A recent article in Scientific American is reporting that telehealth is now being used in new medical areas, such as in cancer care in the US. Although chemotherapy and immunotherapy are typically done in person, follow-up visits and medication and symptom management can be done virtually
Telehealth programs had made up less than 1 percent of all health care in the U.S. until March 2020, when the pandemic restricted personal contact, and telehealth surged.
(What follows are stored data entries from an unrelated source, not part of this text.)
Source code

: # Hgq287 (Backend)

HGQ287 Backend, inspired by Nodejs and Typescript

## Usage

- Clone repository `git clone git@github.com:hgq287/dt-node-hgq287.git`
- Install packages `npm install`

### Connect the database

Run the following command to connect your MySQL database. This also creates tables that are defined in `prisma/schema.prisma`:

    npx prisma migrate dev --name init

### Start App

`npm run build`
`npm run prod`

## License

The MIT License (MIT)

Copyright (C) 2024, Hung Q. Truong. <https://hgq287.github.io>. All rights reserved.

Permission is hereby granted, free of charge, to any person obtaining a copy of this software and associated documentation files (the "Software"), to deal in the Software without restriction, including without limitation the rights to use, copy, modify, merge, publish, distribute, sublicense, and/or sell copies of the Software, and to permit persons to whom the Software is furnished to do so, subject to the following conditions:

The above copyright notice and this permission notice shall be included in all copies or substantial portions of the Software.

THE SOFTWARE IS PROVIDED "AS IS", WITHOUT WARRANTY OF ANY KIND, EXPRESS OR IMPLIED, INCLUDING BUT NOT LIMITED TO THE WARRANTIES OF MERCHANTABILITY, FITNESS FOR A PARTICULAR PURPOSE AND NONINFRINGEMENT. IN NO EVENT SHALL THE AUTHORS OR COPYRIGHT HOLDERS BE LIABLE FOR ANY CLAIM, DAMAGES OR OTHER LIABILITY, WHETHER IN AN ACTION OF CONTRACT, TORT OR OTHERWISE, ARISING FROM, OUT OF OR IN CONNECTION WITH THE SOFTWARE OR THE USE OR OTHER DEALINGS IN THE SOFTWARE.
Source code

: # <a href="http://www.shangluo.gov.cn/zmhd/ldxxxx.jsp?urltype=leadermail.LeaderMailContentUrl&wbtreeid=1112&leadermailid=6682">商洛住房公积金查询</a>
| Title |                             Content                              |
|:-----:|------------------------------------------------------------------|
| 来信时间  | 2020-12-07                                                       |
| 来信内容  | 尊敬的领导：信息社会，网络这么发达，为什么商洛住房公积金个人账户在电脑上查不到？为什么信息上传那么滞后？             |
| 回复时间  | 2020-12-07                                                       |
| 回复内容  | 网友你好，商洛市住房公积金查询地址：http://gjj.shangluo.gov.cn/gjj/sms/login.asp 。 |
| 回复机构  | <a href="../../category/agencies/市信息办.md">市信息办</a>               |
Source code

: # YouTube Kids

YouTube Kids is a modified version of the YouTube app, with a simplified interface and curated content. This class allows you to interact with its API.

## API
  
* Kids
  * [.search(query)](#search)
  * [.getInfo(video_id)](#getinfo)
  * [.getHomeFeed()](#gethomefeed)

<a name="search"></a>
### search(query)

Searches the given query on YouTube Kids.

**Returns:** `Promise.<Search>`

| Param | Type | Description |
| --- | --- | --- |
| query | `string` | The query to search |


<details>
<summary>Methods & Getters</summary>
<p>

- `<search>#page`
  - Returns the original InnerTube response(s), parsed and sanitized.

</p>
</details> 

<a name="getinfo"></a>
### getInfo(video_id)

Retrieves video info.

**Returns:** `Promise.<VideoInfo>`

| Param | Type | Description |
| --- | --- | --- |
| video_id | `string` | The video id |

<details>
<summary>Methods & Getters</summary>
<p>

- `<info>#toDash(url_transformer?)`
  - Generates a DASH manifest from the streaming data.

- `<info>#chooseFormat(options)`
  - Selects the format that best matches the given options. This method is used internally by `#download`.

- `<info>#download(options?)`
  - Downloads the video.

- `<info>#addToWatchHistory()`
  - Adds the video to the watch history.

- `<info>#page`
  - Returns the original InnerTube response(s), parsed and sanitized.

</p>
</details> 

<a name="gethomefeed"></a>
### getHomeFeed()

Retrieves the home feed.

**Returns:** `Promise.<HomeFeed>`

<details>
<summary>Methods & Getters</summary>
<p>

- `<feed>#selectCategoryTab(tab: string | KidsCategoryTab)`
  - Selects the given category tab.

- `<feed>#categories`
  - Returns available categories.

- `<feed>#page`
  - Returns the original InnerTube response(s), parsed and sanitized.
State and federal regulators relaxed rules that required doctors to see patients personally before offering care, and insurers began to cover virtual visits.
Now the use of technology such as video chats, secure messaging, and even old-school phone calls to allow clinicians and patients to communicate has settled at 10 to 30 percent of patient appointments in many large hospital systems and appears to be here to stay.
The quality-of-care results seem highest in the specialties that use telehealth most. Endocrinologists, for instance, like it because their patients get lab work done separately and then discuss results with doctors virtually; surgeons are using it to confer with patients before and after procedures. Jeremy Cauwels, chief physician at Sanford, says an endocrinologist in his organization now carves out several hours a week for video visits with diabetes patients after discovering how much information about diet and habits he could glean from observing them at home.
The goal, proponents say, is not simply to increase telehealth use but to optimize it and create a good form of hybrid care they call “clicks and mortar.”